— What is expected —
Which lines of the entries contain the string "that"? Please find them and copy them.

— Given entries —
>>>

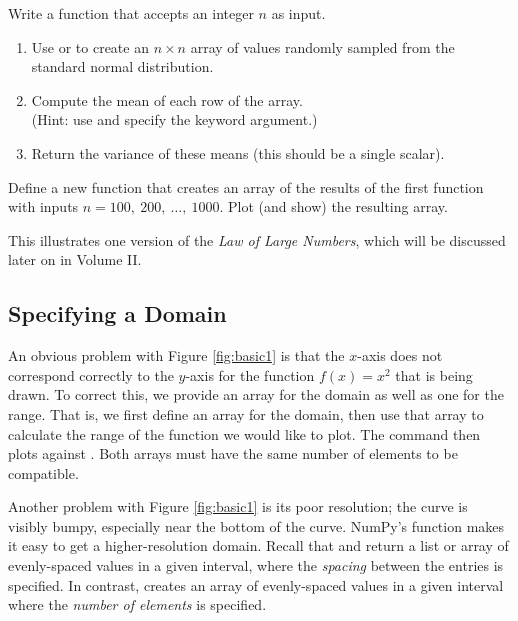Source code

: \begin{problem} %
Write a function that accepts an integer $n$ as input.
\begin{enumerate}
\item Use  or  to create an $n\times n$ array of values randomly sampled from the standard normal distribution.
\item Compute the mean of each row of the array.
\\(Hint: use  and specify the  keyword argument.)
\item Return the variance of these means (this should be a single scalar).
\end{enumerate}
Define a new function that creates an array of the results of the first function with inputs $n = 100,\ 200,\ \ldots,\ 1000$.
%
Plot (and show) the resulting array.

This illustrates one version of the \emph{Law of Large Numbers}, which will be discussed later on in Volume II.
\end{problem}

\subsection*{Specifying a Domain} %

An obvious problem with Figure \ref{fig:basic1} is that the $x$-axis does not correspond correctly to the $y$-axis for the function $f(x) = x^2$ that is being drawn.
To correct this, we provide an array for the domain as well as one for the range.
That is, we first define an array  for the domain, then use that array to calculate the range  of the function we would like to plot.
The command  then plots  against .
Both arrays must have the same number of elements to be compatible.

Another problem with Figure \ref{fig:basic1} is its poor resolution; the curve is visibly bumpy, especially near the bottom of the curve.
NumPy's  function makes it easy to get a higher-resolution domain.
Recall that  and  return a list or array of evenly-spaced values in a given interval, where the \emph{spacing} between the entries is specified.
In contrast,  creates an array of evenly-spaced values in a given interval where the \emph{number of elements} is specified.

<<<

— Solution for this exercise —
Write a function that accepts an integer $n$ as input.
Define a new function that creates an array of the results of the first function with inputs $n = 100,\ 200,\ \ldots,\ 1000$.
An obvious problem with Figure \ref{fig:basic1} is that the $x$-axis does not correspond correctly to the $y$-axis for the function $f(x) = x^2$ that is being drawn.
That is, we first define an array  for the domain, then use that array to calculate the range  of the function we would like to plot.
Recall that  and  return a list or array of evenly-spaced values in a given interval, where the \emph{spacing} between the entries is specified.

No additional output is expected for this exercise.